As shown in FIG. 1, the tread 10 of the tire according to the present invention is formed of a rubber compound made of a heterogeneous material separated into a plurality from the width direction center part 4 to the shoulder part 3. However, the tanδ (| elastic modulus at loading-elastic modulus at unloading | // elastic modulus at loading) value decreases as it goes from the central part 4 to the shoulder part 3.

This is because the shoulder part 3 is the thickest part of the tire and the belt end part is located among the tread part, and heat is generated and accumulated by the heterogeneity and dynamic deformation of the material. It is because it is desirable to configure this portion with a material having good elastic performance because it is a portion that causes loss (rotational resistance). In such a configuration, since the center portion 4 is similar to the conventional material, it is possible to maintain a ride comfort, and at the same time, tan δ is lowered toward the shoulder portion 3, thereby contributing to partially reducing the rolling resistance. In particular, the shoulder portion 3 is preferably composed of a rubber material of tanδ≤0.1.

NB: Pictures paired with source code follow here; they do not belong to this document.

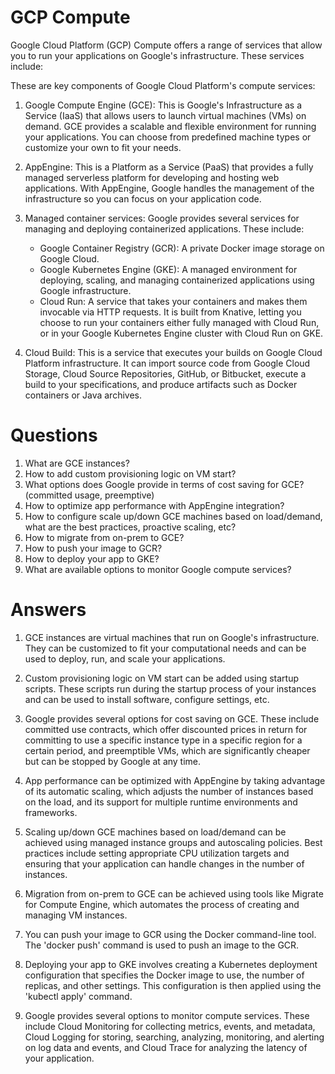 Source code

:# GCP Compute
Google Cloud Platform (GCP) Compute offers a range of services that allow you to run your applications on Google's infrastructure. These services include:

These are key components of Google Cloud Platform's compute services:

1. Google Compute Engine (GCE): This is Google's Infrastructure as a Service (IaaS) that allows users to launch virtual machines (VMs) on demand. GCE provides a scalable and flexible environment for running your applications. You can choose from predefined machine types or customize your own to fit your needs.

2. AppEngine: This is a Platform as a Service (PaaS) that provides a fully managed serverless platform for developing and hosting web applications. With AppEngine, Google handles the management of the infrastructure so you can focus on your application code.

3. Managed container services: Google provides several services for managing and deploying containerized applications. These include:
    - Google Container Registry (GCR): A private Docker image storage on Google Cloud.
    - Google Kubernetes Engine (GKE): A managed environment for deploying, scaling, and managing containerized applications using Google infrastructure.
    - Cloud Run: A service that takes your containers and makes them invocable via HTTP requests. It is built from Knative, letting you choose to run your containers either fully managed with Cloud Run, or in your Google Kubernetes Engine cluster with Cloud Run on GKE.

4. Cloud Build: This is a service that executes your builds on Google Cloud Platform infrastructure. It can import source code from Google Cloud Storage, Cloud Source Repositories, GitHub, or Bitbucket, execute a build to your specifications, and produce artifacts such as Docker containers or Java archives.

# Questions
1. What are GCE instances?
2. How to add custom provisioning logic on VM start?
3. What options does Google provide in terms of cost saving for GCE? (committed usage, preemptive)
4. How to optimize app performance with AppEngine integration?
5. How to configure scale up/down GCE machines based on load/demand, what are the best practices, proactive scaling, etc?
6. How to migrate from on-prem to GCE?
7. How to push your image to GCR?
8. How to deploy your app to GKE?
9. What are available options to monitor Google compute services?

# Answers
1. GCE instances are virtual machines that run on Google's infrastructure. They can be customized to fit your computational needs and can be used to deploy, run, and scale your applications.

2. Custom provisioning logic on VM start can be added using startup scripts. These scripts run during the startup process of your instances and can be used to install software, configure settings, etc.

3. Google provides several options for cost saving on GCE. These include committed use contracts, which offer discounted prices in return for committing to use a specific instance type in a specific region for a certain period, and preemptible VMs, which are significantly cheaper but can be stopped by Google at any time.

4. App performance can be optimized with AppEngine by taking advantage of its automatic scaling, which adjusts the number of instances based on the load, and its support for multiple runtime environments and frameworks.

5. Scaling up/down GCE machines based on load/demand can be achieved using managed instance groups and autoscaling policies. Best practices include setting appropriate CPU utilization targets and ensuring that your application can handle changes in the number of instances.

6. Migration from on-prem to GCE can be achieved using tools like Migrate for Compute Engine, which automates the process of creating and managing VM instances.

7. You can push your image to GCR using the Docker command-line tool. The 'docker push' command is used to push an image to the GCR.

8. Deploying your app to GKE involves creating a Kubernetes deployment configuration that specifies the Docker image to use, the number of replicas, and other settings. This configuration is then applied using the 'kubectl apply' command.

9. Google provides several options to monitor compute services. These include Cloud Monitoring for collecting metrics, events, and metadata, Cloud Logging for storing, searching, analyzing, monitoring, and alerting on log data and events, and Cloud Trace for analyzing the latency of your application.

Although the present embodiment has described a pattern symmetrical with respect to the center of the tire width, it can be applied to the asymmetrical pattern as well.

According to the present invention having the above-described configuration, there is an advantage that the rotational resistance of the tire can be minimized without lowering the ride comfort of the automobile.

Claims (2)

The part from the width direction center part 4 of the tire tread 10 to the shoulder part 3 is formed with the rubber compound which has a heterogeneous material, and tanδ (|) as it goes from the center part 4 to the shoulder part 3. Modulus of elasticity at loading-elasticity at unloading | // elasticity at loading) Low rolling resistance passenger car tire, characterized in that the configuration is lowered. The method of claim 1, Low shoulder resistance tire for passenger cars, characterized in that the shoulder portion is composed of a rubber material of tanδ≤0.1.